Stacy Blasiola (“Say “Cheese!”: Cameras And Bloggers In Wisconsin’s Courtrooms”) received a bachelor’s degree from Montana State University in Philosophy and is currently completing a master’s degree in Media Studies at University of Wisconsin-Milwaukee. She will attend the University of Illinois at Chicago for doctoral studies in Communication.

Gareth S. Lacy (“Untangling The Web: How Courts Should Respond To Juries Using The Internet For Research”) graduated from the University of California, Los Angeles in 2003 with a Bachelor of Arts in Sociology. He then joined the Peace Corps to teach English and HIV/AIDS prevention in Sub-Saharan Africa. After returning to the United States, Lacy worked as press secretary for the California Attorney General, managing the communications department serving 1,500 attorneys and criminal investigators.
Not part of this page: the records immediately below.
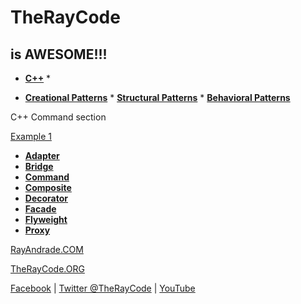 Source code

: # TheRayCode
## is AWESOME!!!

* **[C++](../README.md)** * 

* **[Creational Patterns](../../Creational/README.md)** * **[Structural Patterns](./README.md)** * **[Behavioral Patterns](../../Behavioral/README.md)**

C++ Command section

[Example 1](./CD1/README.md)  

 * **[Adapter](../Adapter/README.md)**
 * **[Bridge](../Bridge/README.md)**
 * **[Command](./README.md)**
 * **[Composite](../Composite/README.md)**
 * **[Decorator](../Decorator/README.md)**
 * **[Facade](../Facade/README.md)**
 * **[Flyweight](../Flyweight/README.md)**
 * **[Proxy](../Proxy/README.md)**

[RayAndrade.COM](https://www.RayAndrade.com)

[TheRayCode.ORG](https://www.TheRayCode.org)

[Facebook](https://www.facebook.com/TheRayCode/) |  [Twitter @TheRayCode](https://www.twitter.com/TheRayCode/) | [YouTube](https://www.youtube.com/AndradeRay/)

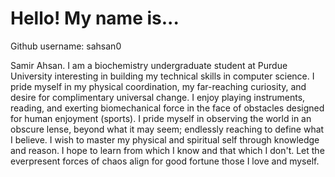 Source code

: # Hello! My name is...

Github username: sahsan0

Samir Ahsan. I am a biochemistry undergraduate student at Purdue University interesting in building my technical skills in computer science. I pride myself in my physical coordination, my far-reaching curiosity, and desire for complimentary universal change. I enjoy playing instruments, reading, and exerting biomechanical force in the face of obstacles designed for human enjoyment (sports). I pride myself in observing the world in an obscure lense,  beyond what it may seem; endlessly reaching to define what I believe. I wish to master my physical and spiritual self through knowledge and reason. I hope to learn from which I know and that which I don't. Let the everpresent forces of chaos align for good fortune those I love and myself.


<!---
sahsan0/sahsan0 is a ✨ special ✨ repository because its `README.md` (this file) appears on your GitHub profile.
You can click the Preview link to take a look at your changes.
--->
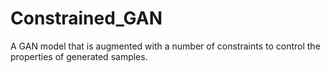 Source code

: # Constrained_GAN
A GAN model that is augmented with a number of constraints to control the properties of generated samples.
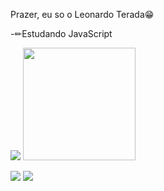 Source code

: Prazer, eu so o Leonardo Terada😁

-✏Estudando JavaScript

<div aling="center">
  <img altura="180em" src="https://github-readme-stats.vercel.app/api?username=LeonardoTerada&show_icons=true&theme=dark&include_all_commits=true&count_private=true"/>
  <img height="180em" src="https://github-readme-stats.vercel.app/api/top-langs/?username=LeonardoTerada&layout=compact&langs_count=7&theme=dark"/>
</div>

 <a href = "mailto:teradaleo@gmail.com"><img src="https://img.shields.io/badge/-Gmail-%23333?style=for-the-badge&logo=gmail&logoColor=white" target="_blank"></a>
  <a href="https://www.linkedin.com/in/leonardo-terada-76579618a/" target="_blank"><img src="https://img.shields.io/badge/-LinkedIn-%230077B5?style=for-the-badge&logo=linkedin&logoColor=white" target="_blank"></a>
Gareth attended law school at the University of Washington School of Law where he was the Editor-inChief of the Washington Journal of Law, Technology & Arts. Today, Lacy works in the Office of California Governor Edmund G. (“Jerry”) Brown, Jr. Dennis M. Sweeney (“Worlds Collide: The Digital Native Enters the Jury Box”), served for 17 years as a trial judge on Maryland’s Circuit Court, handling a variety of civil and criminal matters. Since retiring from the bench in 2007, Judge Sweeney has continued to preside as a recalled judge (a retired judge approved for recall for temporary service) over cases in in Baltimore City and Howard, Montgomery, Anne Arundel, and Carroll Counties, Maryland; this included a series of high-profile political corruption cases in Baltimore City involving various city officials and real estate developers. He also currently serves as a private mediator or arbitrator with JAMS, as a mediator for the Maryland Court of Special Appeals Mediation Pilot Program, and as an Alternate Land Commissioner for the U.S. District Court for the District of Maryland. He also writes a monthly column on jury trials for the Maryland Daily Record legal newspaper, ansd continues as chair of the Jury Use and Management Committee of the Maryland Judiciary. Prior to joining the bench, Judge Sweeney served as an assistant federal public defender and in various positions with the Baltimore Legal Aid Bureau, Inc., and the Maryland Attorney General’s office. He has received numerous awards, including being named as among the 2010 “Influential Marylanders” by the Daily Record.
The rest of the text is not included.